[Data to use]

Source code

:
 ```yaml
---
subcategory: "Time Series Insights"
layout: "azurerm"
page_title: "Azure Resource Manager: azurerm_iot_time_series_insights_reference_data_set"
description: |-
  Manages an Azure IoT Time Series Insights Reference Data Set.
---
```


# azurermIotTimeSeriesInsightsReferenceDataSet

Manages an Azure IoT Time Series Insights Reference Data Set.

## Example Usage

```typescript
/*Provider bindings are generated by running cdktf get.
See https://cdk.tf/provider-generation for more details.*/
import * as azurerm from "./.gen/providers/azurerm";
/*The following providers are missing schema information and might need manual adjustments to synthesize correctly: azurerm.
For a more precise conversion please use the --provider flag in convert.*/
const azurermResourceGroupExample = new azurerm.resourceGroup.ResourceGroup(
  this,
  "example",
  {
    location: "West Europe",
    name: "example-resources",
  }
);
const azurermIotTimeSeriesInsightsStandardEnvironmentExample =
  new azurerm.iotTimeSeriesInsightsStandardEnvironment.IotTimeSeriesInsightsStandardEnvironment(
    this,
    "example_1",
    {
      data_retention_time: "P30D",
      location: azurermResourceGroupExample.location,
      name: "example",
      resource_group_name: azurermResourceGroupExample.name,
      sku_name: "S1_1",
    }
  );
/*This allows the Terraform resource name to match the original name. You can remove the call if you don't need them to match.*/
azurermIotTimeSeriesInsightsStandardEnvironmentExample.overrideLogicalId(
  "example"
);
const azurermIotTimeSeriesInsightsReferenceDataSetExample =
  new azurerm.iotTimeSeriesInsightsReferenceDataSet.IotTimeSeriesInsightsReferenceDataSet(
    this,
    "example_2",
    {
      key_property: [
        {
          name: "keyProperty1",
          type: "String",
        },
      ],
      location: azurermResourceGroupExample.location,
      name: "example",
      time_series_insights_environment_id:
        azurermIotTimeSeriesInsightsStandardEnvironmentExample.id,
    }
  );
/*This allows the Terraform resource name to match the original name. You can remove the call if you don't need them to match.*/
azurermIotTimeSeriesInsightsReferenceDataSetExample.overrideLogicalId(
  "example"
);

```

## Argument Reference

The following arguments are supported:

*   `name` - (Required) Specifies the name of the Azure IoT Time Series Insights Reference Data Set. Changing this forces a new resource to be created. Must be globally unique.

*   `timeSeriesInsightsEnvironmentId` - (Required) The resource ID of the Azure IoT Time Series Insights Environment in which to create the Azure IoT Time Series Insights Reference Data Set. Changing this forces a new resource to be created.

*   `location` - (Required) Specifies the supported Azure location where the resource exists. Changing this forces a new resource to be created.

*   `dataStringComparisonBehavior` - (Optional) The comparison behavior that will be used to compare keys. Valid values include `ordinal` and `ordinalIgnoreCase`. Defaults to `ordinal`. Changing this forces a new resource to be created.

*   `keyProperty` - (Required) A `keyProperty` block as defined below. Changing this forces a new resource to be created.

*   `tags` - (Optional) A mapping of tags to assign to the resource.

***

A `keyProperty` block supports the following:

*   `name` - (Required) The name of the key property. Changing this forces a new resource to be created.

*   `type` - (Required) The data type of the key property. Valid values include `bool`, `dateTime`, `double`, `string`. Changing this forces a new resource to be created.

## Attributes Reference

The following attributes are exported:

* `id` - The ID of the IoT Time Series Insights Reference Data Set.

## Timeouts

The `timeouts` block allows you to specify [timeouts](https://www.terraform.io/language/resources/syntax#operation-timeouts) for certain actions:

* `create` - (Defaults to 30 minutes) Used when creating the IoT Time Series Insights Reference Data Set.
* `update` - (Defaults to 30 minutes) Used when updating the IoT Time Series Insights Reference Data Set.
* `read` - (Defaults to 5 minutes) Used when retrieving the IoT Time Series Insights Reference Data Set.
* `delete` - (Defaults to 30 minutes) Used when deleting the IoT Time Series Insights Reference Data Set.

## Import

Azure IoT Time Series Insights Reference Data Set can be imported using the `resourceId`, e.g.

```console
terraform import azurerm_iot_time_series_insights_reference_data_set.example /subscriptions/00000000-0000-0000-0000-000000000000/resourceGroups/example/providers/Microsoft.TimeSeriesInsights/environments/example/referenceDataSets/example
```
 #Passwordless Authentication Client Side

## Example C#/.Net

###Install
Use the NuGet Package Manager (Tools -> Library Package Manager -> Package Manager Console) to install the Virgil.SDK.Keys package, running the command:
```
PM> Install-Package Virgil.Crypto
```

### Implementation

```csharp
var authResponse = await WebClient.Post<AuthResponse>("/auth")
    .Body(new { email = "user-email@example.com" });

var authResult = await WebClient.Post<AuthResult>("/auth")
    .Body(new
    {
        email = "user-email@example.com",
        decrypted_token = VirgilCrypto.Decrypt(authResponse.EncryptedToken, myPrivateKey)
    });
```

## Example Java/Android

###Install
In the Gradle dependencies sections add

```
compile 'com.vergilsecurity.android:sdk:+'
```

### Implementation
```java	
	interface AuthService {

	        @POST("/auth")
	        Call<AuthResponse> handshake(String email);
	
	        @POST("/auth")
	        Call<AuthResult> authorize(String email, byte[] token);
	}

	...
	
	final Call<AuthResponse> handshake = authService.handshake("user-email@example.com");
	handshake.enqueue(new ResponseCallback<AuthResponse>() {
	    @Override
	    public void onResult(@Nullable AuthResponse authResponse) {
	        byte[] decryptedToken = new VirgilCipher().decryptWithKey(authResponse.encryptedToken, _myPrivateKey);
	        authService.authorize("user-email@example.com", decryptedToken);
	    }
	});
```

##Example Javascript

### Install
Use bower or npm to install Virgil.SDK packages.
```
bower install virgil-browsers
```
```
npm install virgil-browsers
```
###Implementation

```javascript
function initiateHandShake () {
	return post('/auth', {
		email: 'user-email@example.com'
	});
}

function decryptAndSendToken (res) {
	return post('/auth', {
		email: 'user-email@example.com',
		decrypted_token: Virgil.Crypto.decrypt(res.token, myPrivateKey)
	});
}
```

[/Data to use]

Work instructions:
Find how many lines of the entries contain "minutes". Respond with the number only.

Result:
4